* **WHAT YOU SHOULD DO**
Provide an exact copy of the lines from the beginning of the records through the line that includes "Discretization step \\", and of no others.
>>>
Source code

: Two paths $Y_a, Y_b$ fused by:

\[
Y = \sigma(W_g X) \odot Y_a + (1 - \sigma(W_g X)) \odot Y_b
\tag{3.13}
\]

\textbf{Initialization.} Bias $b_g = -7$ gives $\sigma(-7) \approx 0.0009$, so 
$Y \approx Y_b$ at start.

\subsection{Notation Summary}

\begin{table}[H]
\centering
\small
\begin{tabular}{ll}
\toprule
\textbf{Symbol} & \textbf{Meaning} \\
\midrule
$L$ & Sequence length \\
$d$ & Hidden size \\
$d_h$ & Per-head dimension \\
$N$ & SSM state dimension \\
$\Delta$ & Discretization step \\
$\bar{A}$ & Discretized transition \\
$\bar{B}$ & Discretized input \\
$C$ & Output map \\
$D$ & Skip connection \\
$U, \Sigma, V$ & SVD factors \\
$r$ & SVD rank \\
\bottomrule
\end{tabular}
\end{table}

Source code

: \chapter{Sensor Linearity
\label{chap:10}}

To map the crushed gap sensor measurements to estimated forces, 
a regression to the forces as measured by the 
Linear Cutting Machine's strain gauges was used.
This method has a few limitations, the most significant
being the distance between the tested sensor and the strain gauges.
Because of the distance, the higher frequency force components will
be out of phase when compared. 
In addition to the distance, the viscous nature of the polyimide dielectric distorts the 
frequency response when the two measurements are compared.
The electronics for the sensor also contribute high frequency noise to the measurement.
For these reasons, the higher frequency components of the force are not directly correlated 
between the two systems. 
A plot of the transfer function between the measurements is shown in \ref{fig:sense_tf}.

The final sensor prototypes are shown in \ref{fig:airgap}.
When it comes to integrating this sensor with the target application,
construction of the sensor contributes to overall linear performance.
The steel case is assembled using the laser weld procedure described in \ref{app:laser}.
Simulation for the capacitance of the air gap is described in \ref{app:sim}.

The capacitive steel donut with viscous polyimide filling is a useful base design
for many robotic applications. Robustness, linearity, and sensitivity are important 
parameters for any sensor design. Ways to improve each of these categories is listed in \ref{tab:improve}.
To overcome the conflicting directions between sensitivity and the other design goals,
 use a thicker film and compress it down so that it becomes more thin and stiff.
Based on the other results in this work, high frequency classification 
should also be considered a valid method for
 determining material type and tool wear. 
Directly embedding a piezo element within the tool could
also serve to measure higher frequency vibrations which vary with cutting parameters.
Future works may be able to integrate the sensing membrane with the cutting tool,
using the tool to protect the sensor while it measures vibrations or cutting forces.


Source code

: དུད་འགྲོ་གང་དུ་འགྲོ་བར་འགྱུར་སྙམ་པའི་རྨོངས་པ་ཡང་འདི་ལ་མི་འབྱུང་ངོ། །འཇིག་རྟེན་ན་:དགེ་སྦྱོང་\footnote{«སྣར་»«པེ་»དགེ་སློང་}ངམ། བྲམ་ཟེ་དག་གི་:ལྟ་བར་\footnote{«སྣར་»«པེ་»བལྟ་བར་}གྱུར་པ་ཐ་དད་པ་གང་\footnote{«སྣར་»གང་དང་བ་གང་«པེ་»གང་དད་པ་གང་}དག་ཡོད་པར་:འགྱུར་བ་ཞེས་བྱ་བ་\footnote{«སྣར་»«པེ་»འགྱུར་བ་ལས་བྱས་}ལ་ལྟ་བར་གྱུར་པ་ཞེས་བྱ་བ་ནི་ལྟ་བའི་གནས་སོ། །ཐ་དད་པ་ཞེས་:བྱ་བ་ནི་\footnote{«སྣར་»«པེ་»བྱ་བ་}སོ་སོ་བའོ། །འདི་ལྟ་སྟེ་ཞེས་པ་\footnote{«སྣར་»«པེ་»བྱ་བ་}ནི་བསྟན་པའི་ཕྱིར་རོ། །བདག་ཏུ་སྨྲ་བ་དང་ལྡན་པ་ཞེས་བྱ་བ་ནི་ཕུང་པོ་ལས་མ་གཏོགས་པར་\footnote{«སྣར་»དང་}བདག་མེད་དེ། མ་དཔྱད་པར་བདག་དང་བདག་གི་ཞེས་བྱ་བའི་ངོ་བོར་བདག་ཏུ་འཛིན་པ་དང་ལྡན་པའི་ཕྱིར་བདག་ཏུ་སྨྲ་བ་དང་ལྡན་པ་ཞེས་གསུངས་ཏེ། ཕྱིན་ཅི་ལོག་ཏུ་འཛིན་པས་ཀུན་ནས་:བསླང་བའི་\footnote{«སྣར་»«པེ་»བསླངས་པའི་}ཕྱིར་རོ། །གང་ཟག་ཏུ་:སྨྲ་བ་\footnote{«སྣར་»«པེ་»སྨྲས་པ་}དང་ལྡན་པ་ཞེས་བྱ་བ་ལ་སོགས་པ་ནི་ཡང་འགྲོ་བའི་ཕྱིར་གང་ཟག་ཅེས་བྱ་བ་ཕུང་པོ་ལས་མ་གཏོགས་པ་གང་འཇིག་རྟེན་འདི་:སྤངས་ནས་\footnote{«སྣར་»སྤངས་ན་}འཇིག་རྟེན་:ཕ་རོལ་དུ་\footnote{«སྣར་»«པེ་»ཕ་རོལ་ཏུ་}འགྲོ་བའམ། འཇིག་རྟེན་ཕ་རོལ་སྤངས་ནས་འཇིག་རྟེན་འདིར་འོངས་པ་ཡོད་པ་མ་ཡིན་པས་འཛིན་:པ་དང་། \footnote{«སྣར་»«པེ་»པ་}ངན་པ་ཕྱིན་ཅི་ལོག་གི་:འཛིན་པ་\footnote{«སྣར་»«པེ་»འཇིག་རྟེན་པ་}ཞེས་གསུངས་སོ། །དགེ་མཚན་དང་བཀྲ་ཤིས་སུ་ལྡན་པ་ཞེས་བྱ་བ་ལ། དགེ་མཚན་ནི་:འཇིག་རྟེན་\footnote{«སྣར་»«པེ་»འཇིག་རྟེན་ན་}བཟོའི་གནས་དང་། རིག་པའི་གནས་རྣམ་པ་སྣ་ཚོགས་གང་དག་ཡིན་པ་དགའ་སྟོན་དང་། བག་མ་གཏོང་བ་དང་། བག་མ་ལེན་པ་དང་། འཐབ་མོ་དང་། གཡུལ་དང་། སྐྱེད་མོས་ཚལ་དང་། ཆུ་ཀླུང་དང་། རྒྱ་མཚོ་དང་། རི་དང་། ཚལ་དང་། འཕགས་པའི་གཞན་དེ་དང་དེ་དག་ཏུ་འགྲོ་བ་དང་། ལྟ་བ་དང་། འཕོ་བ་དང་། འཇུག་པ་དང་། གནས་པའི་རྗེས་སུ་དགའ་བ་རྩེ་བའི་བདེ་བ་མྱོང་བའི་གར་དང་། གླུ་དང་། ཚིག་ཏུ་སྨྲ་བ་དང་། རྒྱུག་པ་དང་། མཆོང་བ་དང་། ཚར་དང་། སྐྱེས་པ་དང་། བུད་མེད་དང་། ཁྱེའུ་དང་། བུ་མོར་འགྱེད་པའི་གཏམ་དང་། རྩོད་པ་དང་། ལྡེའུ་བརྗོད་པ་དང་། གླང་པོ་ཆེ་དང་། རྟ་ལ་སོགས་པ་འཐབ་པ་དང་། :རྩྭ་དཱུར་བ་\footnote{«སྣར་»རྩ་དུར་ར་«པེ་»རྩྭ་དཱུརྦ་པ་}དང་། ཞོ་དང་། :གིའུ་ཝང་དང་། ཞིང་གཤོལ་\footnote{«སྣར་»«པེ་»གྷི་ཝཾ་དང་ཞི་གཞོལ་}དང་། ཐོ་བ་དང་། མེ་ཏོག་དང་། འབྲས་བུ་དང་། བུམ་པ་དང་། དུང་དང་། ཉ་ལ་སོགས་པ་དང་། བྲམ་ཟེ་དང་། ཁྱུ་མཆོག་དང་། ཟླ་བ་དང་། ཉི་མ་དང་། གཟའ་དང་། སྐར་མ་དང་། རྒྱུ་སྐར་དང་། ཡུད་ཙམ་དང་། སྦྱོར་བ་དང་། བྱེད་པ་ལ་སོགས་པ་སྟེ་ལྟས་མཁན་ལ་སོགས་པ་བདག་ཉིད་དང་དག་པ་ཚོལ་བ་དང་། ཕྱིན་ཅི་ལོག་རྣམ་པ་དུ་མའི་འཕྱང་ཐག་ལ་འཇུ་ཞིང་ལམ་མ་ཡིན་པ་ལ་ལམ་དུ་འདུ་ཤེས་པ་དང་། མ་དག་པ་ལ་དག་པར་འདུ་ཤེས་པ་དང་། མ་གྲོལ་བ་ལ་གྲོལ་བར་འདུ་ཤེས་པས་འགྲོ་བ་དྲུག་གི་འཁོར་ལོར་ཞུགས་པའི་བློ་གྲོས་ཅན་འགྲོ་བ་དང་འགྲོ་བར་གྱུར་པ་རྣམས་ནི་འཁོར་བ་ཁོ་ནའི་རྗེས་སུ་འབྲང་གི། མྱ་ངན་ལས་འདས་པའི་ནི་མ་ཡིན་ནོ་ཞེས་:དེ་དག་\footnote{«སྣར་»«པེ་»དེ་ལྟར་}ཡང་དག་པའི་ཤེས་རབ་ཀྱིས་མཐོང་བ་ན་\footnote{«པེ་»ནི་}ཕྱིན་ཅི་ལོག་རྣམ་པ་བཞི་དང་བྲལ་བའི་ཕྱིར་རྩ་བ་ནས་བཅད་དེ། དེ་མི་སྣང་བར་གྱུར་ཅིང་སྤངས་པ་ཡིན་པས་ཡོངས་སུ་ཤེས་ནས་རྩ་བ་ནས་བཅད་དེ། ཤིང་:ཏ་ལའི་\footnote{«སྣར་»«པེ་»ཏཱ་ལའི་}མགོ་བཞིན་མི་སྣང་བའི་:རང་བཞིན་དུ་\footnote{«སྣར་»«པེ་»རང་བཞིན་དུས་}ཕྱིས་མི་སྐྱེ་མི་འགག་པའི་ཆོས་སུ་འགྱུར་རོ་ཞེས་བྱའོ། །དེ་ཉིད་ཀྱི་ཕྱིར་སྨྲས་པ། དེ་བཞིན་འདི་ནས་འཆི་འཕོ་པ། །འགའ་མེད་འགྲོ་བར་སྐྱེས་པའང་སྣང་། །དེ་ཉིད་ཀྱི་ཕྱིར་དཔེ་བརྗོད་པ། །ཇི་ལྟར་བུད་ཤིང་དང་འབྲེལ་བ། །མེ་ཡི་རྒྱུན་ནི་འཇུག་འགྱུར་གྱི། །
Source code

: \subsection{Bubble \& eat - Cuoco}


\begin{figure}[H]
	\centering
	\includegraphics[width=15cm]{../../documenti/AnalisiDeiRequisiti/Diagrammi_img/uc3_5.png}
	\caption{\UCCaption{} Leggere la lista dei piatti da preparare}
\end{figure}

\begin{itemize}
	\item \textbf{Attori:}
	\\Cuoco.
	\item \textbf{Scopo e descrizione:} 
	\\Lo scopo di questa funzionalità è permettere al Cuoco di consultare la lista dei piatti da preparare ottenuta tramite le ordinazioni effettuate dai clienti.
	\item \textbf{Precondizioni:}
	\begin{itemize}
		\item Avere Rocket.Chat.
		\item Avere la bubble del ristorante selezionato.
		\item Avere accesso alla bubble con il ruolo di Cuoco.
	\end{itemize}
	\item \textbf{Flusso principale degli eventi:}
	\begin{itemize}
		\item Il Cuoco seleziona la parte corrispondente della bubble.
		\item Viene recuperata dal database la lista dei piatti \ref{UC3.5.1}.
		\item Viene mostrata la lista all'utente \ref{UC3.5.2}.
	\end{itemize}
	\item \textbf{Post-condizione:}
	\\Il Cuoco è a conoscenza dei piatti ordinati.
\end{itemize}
<<<
* **YOUR RESPONSE**
Source code

: Two paths $Y_a, Y_b$ fused by:

\[
Y = \sigma(W_g X) \odot Y_a + (1 - \sigma(W_g X)) \odot Y_b
\tag{3.13}
\]

\textbf{Initialization.} Bias $b_g = -7$ gives $\sigma(-7) \approx 0.0009$, so 
$Y \approx Y_b$ at start.

\subsection{Notation Summary}

\begin{table}[H]
\centering
\small
\begin{tabular}{ll}
\toprule
\textbf{Symbol} & \textbf{Meaning} \\
\midrule
$L$ & Sequence length \\
$d$ & Hidden size \\
$d_h$ & Per-head dimension \\
$N$ & SSM state dimension \\
$\Delta$ & Discretization step \\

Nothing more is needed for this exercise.